Jennifer M. Gierisch, Ph.D., M.P.H.
Download PDF: Complete Report, Executive Summary, Report, Appendices
In the United States, intimate partner violence (IPV) poses a significant public health burden that affects both men and women. Over a third (35.6%) of women and a fourth (28.5%) of men in the United States have experienced rape, physical violence, or stalking by an intimate partner in their lifetime. Outcomes associated with IPV include a wide range of social, physical, and mental issues such as family dissolution, adverse pregnancy outcomes, mental health issues (depression, posttraumatic stress disorder [PTSD], anxiety), incarceration, and death. IPV affects many facets of society including medical, mental health, social services, and criminal justice systems. Moreover, productivity losses and costs attributable to IPV are significant.

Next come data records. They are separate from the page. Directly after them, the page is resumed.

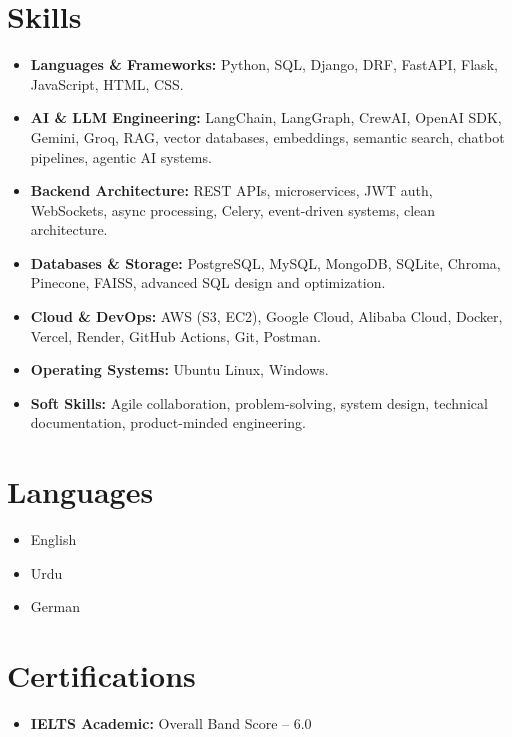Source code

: \documentclass[letterpaper,11pt]{article}
\newcommand{\resumeItem}[1]{\item\small{{#1 \vspace{-2pt}}}}
\newcommand{\resumeItemListStart}{\begin{itemize}}
\newcommand{\resumeItemListEnd}{\end{itemize}\vspace{-5pt}}
\begin{document}
\section{Skills}
\resumeItemListStart
\resumeItem{\textbf{Languages \& Frameworks:} Python, SQL, Django, DRF, FastAPI, Flask, JavaScript, HTML, CSS.}
\resumeItem{\textbf{AI \& LLM Engineering:} LangChain, LangGraph, CrewAI, OpenAI SDK, Gemini, Groq, RAG, vector databases, embeddings, semantic search, chatbot pipelines, agentic AI systems.}
\resumeItem{\textbf{Backend Architecture:} REST APIs, microservices, JWT auth, WebSockets, async processing, Celery, event-driven systems, clean architecture.}
\resumeItem{\textbf{Databases \& Storage:} PostgreSQL, MySQL, MongoDB, SQLite, Chroma, Pinecone, FAISS, advanced SQL design and optimization.}
\resumeItem{\textbf{Cloud \& DevOps:} AWS (S3, EC2), Google Cloud, Alibaba Cloud, Docker, Vercel, Render, GitHub Actions, Git, Postman.}
\resumeItem{\textbf{Operating Systems:} Ubuntu Linux, Windows.}
\resumeItem{\textbf{Soft Skills:} Agile collaboration, problem-solving, system design, technical documentation, product-minded engineering.}
\resumeItemListEnd

\section{Languages}
\resumeItemListStart
\resumeItem{English}
\resumeItem{Urdu}
\resumeItem{German}
\resumeItemListEnd

\section{Certifications}
\resumeItemListStart
\resumeItem{\textbf{IELTS Academic:} Overall Band Score -- 6.0}
\resumeItemListEnd
\end{document}
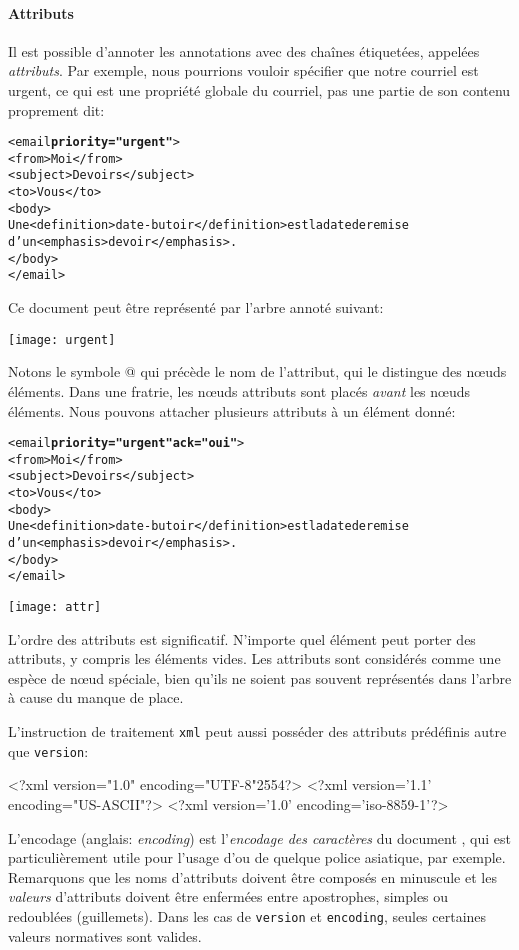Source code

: \paragraph{Attributs}

Il est possible d'annoter les annotations avec des chaînes
étiquetées, appelées \emph{attributs}. Par exemple, nous pourrions
vouloir spécifier que notre courriel est urgent, ce qui est une
propriété globale du courriel, pas une partie de son contenu
proprement dit:
\begin{alltt}
\small<email \textbf{priority="urgent"}>
  <from>Moi</from>
  <subject>Devoirs</subject>
  <to>Vous</to>
  <body>
  Une <definition>date-butoir</definition> est la date de remise
d'un <emphasis>devoir</emphasis>.
  </body>
</email>
\end{alltt}
Ce document \XML peut être représenté par l'arbre annoté suivant:
\begin{center}
\texttt{[image: urgent]}
\end{center}
Notons le symbole \textsf{@} qui précède le nom de l'attribut, qui le
distingue des nœuds éléments. Dans une fratrie, les nœuds
attributs sont placés \emph{avant}\label{attr_before} les nœuds
éléments. Nous pouvons attacher plusieurs attributs à un élément
donné:
\begin{alltt}
\small<email \textbf{priority="urgent"} \textbf{ack="oui"}>
  <from>Moi</from>
  <subject>Devoirs</subject>
  <to>Vous</to>
  <body>
  Une <definition>date-butoir</definition> est la date de remise
d'un <emphasis>devoir</emphasis>.
  </body>
</email>
\end{alltt}
\begin{center}
\texttt{[image: attr]}
\end{center}
L'ordre des attributs est significatif. N'importe quel élément peut
porter des attributs, y compris les éléments vides. Les attributs sont
considérés comme une espèce de nœud spéciale, bien qu'ils ne
soient pas souvent représentés dans l'arbre \XML à cause du manque de
place.

L'instruction de traitement \texttt{xml} peut aussi posséder des
attributs prédéfinis autre que \verb|version|:
\begin{sverb}
<?xml version="1.0" encoding="UTF-8"2554?>
<?xml version='1.1' encoding="US-ASCII"?>
<?xml version='1.0' encoding='iso-8859-1'?>
\end{sverb}
L'encodage (anglais: \emph{encoding}) est l'\emph{encodage
  des caractères} du document \XML, qui est particulièrement utile
pour l'usage d'\Unicode ou de quelque police asiatique, par
exemple. Remarquons que les noms d'attributs doivent être composés en
minuscule et les \emph{valeurs} d'attributs doivent être enfermées
entre apostrophes, simples ou redoublées (guillemets). Dans les cas de
\verb|version| et \verb|encoding|, seules certaines valeurs normatives
sont valides.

Military service has unique psychological, social, and environmental factors that may contribute to elevated risk of IPV among active duty servicemembers and Veterans. Multiple deployments, family separation and reintegration, demanding workloads at home and while on duty, histories of head trauma, mental illness, and substance abuse can contribute to partner conflict and elevated risk of IPV among active duty servicemembers, Veterans, and their intimate partners.
Currently the VA does not have a comprehensive national program to address IPV. Thus, the VA convened the Domestic Violence Task Force to define the scope of, and design a plan for evaluating domestic violence among Veterans. In order to support the goals and mission of this task force, the Durham VA Evidence-based Synthesis Program conducted a systemic review of the literature to synthesize the evidence on the prevalence of IPV among active duty servicemembers and Veterans and to conduct an evidence synthesis of the systematic review (SR) literature on intervention strategies to address IPV.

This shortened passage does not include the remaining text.